Jerome Saibil and Eli Batalion were the breakout hit of last year's festival with JOB: The Hip-Hop Musical, a bolt of energy they took on a year-long tour that included a date at the Tarragon Theatre in Toronto and a successful gig in New York City, where the weekly Bible of Manhattan cool, the Village Voice, hailed the rappers from Montreal as "the hardest working men in hip-hop theatre."

This week, Saibil-Batalion are road-testing the sequel, JOB II: The Demon of the Eternal Recurrence, at Fringe Venue 6, Infinit Bath, at a time when producers of mega musicals are eyeing rap's potential as the next Rent-sized youth magnet.

(Flow, which stars Will Power as a dancing rhymester, was the hit of last week's New York City Hip-Hop Theatre Festival - see www.hiphoptheaterfest.com).

Foqué Dans la Tête Productions' JOB II, at Venue 6 tonight, tomorrow, Saturday and Sunday, is a more nuanced and textured rapsody that continues the story of MC Cain and MC Abel's struggle to keep hip-hop safe from record industry demons and preserve its purity. The president of Hoover Records, Jehovah, is arrested for CEO-style fiscal fraud and the rappers try to save their art with a move to a new spiritual plane. They turn away from the god of the Bible to embrace Nietzsche, the now dead wiseguy philosopher who killed Him.
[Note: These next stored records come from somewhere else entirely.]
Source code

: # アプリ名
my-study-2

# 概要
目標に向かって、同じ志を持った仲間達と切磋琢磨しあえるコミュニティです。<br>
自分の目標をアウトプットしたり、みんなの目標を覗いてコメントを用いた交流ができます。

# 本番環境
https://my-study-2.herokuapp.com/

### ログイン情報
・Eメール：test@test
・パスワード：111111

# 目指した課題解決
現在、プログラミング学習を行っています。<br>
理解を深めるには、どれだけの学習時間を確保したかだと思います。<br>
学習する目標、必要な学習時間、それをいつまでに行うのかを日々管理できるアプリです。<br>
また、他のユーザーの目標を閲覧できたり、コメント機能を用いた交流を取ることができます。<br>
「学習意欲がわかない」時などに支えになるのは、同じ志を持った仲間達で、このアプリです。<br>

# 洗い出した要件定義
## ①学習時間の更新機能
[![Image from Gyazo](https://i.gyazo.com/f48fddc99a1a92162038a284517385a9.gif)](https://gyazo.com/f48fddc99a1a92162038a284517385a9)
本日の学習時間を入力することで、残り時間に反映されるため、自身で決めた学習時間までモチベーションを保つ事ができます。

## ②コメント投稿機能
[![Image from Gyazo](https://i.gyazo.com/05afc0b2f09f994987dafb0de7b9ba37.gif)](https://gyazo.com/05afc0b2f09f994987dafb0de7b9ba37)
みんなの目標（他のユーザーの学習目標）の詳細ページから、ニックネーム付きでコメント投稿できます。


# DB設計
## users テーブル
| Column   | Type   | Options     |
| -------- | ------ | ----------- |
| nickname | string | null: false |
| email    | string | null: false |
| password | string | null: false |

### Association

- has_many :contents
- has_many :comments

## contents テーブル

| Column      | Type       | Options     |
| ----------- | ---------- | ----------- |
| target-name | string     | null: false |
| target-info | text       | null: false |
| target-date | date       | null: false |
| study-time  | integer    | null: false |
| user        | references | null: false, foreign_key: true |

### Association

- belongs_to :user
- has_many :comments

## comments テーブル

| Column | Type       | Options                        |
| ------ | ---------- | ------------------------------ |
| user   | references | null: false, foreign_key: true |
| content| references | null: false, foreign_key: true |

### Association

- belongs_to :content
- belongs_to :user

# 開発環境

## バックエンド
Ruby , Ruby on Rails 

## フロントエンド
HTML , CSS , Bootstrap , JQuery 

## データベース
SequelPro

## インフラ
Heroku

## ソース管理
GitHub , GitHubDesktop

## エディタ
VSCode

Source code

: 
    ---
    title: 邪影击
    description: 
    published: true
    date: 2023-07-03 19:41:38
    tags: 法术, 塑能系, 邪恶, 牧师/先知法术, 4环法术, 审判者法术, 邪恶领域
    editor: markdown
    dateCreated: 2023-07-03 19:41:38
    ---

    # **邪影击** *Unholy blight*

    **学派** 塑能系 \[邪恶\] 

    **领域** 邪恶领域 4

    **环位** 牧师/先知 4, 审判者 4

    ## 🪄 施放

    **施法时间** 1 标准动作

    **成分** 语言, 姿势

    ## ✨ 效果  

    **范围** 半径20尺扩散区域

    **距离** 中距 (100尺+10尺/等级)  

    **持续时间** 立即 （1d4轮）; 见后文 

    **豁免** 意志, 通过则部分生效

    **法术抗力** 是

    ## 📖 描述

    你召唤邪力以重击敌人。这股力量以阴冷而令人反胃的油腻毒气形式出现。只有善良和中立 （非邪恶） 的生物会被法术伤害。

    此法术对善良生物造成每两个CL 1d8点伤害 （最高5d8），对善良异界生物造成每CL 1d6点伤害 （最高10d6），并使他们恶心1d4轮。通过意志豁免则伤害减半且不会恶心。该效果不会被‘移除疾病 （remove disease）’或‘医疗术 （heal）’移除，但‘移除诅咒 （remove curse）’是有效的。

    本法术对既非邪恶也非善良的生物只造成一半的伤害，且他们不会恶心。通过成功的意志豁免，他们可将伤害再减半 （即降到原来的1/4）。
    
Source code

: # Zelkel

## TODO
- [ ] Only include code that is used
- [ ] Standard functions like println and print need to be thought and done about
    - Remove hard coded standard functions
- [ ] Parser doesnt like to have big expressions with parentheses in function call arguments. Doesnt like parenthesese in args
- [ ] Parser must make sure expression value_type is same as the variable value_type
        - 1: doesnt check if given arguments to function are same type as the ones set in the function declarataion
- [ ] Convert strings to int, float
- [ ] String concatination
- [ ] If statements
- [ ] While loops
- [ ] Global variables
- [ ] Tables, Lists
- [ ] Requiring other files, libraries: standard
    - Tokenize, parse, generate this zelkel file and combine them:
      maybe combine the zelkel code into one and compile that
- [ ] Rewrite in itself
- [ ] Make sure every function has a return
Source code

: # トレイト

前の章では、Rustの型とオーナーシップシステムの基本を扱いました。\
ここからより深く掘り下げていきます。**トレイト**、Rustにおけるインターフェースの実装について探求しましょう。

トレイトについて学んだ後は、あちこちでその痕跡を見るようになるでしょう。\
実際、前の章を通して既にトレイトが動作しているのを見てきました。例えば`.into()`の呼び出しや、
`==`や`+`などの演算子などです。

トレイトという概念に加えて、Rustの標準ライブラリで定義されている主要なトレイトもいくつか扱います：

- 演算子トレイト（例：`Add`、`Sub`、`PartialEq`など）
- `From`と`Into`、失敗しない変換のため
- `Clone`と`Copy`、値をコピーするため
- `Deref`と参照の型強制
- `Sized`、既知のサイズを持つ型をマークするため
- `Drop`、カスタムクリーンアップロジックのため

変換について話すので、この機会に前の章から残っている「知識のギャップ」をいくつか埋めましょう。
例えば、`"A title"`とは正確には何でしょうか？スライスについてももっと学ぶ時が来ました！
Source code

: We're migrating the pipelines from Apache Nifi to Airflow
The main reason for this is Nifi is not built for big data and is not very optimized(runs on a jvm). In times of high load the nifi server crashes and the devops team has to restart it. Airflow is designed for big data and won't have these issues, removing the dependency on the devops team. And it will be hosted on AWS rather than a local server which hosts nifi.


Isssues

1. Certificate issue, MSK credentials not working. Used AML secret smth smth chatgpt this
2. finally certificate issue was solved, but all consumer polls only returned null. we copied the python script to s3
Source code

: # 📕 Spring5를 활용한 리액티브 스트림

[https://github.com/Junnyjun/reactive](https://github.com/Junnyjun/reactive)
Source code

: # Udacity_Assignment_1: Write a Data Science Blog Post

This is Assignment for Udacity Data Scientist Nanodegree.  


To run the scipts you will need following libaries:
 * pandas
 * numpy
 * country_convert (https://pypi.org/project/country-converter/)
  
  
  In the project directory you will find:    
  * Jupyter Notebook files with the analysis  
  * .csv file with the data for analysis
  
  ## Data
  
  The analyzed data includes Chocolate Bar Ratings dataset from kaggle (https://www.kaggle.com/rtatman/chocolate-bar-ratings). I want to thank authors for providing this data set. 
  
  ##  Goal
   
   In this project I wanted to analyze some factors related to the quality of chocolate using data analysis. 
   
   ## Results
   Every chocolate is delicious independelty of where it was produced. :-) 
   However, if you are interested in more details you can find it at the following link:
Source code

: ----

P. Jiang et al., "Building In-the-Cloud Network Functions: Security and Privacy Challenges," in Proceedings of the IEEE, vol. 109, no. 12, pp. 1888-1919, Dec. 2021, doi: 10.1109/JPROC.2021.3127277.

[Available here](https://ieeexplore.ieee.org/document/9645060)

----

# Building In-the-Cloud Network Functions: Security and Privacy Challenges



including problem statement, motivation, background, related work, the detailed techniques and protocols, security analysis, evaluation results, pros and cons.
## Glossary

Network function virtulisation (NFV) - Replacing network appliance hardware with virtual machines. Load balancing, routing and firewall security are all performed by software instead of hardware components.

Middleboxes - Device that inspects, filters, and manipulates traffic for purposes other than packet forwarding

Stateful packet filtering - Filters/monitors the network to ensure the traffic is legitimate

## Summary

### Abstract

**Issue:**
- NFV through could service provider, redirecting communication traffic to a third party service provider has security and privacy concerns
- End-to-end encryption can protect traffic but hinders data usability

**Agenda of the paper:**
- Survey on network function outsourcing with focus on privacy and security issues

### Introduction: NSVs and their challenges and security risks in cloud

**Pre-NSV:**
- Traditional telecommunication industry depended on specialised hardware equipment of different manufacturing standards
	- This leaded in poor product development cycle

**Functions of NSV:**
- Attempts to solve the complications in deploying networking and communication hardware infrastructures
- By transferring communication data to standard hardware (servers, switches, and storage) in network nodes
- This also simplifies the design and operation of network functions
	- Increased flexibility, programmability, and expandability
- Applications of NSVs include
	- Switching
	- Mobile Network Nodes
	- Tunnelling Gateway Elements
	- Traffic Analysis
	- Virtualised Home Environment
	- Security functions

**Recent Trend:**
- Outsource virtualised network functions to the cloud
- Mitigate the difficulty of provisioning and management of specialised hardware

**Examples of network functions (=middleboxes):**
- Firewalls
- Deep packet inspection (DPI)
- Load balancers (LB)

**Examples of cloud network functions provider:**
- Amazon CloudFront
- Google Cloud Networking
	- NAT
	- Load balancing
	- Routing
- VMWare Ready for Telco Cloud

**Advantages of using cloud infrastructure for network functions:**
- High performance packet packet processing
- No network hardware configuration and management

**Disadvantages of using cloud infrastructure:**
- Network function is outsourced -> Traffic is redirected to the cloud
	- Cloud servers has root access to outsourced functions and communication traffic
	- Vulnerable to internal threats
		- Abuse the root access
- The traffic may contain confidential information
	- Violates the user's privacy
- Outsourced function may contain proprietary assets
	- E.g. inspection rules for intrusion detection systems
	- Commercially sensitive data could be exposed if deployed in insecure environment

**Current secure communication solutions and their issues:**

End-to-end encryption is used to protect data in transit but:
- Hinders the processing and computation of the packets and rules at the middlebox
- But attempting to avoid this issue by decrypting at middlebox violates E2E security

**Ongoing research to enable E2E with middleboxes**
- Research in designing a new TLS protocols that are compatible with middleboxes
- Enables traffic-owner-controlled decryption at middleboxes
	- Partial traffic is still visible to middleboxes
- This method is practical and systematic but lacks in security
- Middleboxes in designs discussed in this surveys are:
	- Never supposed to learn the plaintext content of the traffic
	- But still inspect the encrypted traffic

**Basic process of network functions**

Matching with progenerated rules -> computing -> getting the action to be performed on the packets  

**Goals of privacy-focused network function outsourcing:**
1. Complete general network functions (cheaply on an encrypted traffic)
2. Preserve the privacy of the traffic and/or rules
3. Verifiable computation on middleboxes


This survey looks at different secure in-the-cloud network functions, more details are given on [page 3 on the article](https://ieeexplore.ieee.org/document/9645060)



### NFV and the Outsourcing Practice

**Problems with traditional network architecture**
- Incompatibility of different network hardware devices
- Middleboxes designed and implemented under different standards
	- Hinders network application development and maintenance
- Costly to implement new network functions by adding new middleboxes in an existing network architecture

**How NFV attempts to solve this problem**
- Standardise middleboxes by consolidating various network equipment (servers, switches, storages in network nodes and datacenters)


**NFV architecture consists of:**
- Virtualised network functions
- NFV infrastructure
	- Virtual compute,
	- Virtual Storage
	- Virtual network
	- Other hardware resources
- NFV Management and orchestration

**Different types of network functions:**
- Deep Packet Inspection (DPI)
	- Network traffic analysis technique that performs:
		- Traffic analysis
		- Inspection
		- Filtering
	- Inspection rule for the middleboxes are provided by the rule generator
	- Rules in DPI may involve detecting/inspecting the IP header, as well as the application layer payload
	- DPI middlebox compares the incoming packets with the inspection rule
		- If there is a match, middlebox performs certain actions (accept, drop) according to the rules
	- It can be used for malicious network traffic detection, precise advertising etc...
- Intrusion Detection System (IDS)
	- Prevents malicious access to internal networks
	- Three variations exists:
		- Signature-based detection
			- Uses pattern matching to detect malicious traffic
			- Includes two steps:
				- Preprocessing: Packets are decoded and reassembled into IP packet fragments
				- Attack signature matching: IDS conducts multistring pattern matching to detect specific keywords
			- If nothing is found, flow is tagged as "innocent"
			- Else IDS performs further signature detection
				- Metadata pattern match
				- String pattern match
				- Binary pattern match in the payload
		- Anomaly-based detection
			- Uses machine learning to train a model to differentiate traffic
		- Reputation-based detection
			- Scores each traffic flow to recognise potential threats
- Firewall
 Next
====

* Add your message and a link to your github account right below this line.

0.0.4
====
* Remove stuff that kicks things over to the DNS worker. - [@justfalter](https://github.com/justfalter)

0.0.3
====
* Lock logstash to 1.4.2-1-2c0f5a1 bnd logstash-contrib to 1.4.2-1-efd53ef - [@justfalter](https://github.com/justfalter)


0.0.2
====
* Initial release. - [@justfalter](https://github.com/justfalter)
Or something like that, since, like the original JOB, the sequel is a rhyme cherry-bomb that can be hard to follow for anyone not perfectly versed in the intricacies of getting down with the beat.

With a scrapbook of press raves, a celebrity endorsement from Atom Egoyan ("wildly entertaining"), a film documentary under way and a six-part JOB-TV series being pitched for Showcase, this has been a huge year for the Montreal duo, with bigger things to come, like a 16-week off-Broadway gig in a 300-seater next season.

"We're negotiating," Saibil said this week. "But until anything is signed, well, we don't want to count our chickens before they hatch - so far it looks good."

Saibil-Batalion tried their luck at the Montreal Fringe twice before developing the original JOB formula last year. Its success was sudden and unexpected. "We actually thought the show would bomb," Saibil said. "We were freaking out when the Hour gave us their cover last year for the Fringe because we had never done anything like our show before, nor seen anything like it before. We're extremely overwhelmed and flattered that the play has seen some success and we're really excited to come back to the very place it all started."